**GOAL OF THE EXERCISE**. Check every line of the entries below for the word "textbf", and copy the ones that have it.

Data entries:
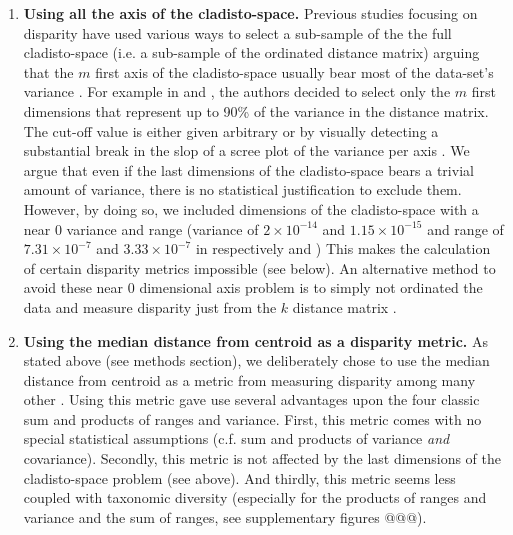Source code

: \documentclass[12pt,letterpaper]{article}
\begin{document}
\begin{enumerate}
    \item \textbf{Using all the axis of the cladisto-space.}
    Previous studies focusing on disparity have used various ways to select a sub-sample of the the full cladisto-space (i.e. a sub-sample of the ordinated distance matrix) arguing that the $m$ first axis of the cladisto-space usually bear most of the data-set's variance \citep[e.g][]{brusatte50,cisneros2010,prentice2011,anderson2012using,Hughes20082013,bentonmodels2014}.
    For example in \cite{Brusatte12092008} and \cite{toljagictriassic-jurassic2013}, the authors decided to select only the $m$ first dimensions that represent up to 90\% of the variance in the distance matrix.
    The cut-off value is either given arbitrary or by visually detecting a substantial break in the slop of a scree plot of the variance per axis \citep{Wills1994}.
    We argue that even if the last dimensions of the cladisto-space bears a trivial amount of variance, there is no statistical justification to exclude them.
    However, by doing so, we included dimensions of the cladisto-space with a near 0 variance and range (variance of $2\times10^{-14}$ and $1.15\times10^{-15}$ and range of $7.31\times10^{-7}$ and $3.33\times10^{-7}$ in respectively \citealt{Slater2012MEE} and \citealt{beckancient2014})
    This makes the calculation of certain disparity metrics impossible (see below).
    An alternative method to avoid these near 0 dimensional axis problem is to simply not ordinated the data and measure disparity just from the $k$ distance matrix \citep[e.g.][]{bensonfaunal2014,Close2015}.
    \item \textbf{Using the median distance from centroid as a disparity metric.}    
    As stated above (see methods section), we deliberately chose to use the median distance from centroid as a metric from measuring disparity among many other \citep[e.g.][]{Wills1994,Ciampaglio2004,thorneresetting2011,hopkinsdecoupling2013,huang2015origins}.
    Using this metric gave use several advantages upon the four classic sum and products of ranges and variance.
    First, this metric comes with no special statistical assumptions (c.f. sum and products of variance \textit{and} covariance). %
    Secondly, this metric is not affected by the last dimensions of the cladisto-space problem (see above).
    And thirdly, this metric seems less coupled with taxonomic diversity (especially for the products of ranges and variance and the sum of ranges, see supplementary figures @@@).

\end{enumerate}
\end{document}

**OUTPUT FOR THIS TASK**.
    \item \textbf{Using all the axis of the cladisto-space.}
    \item \textbf{Using the median distance from centroid as a disparity metric.}    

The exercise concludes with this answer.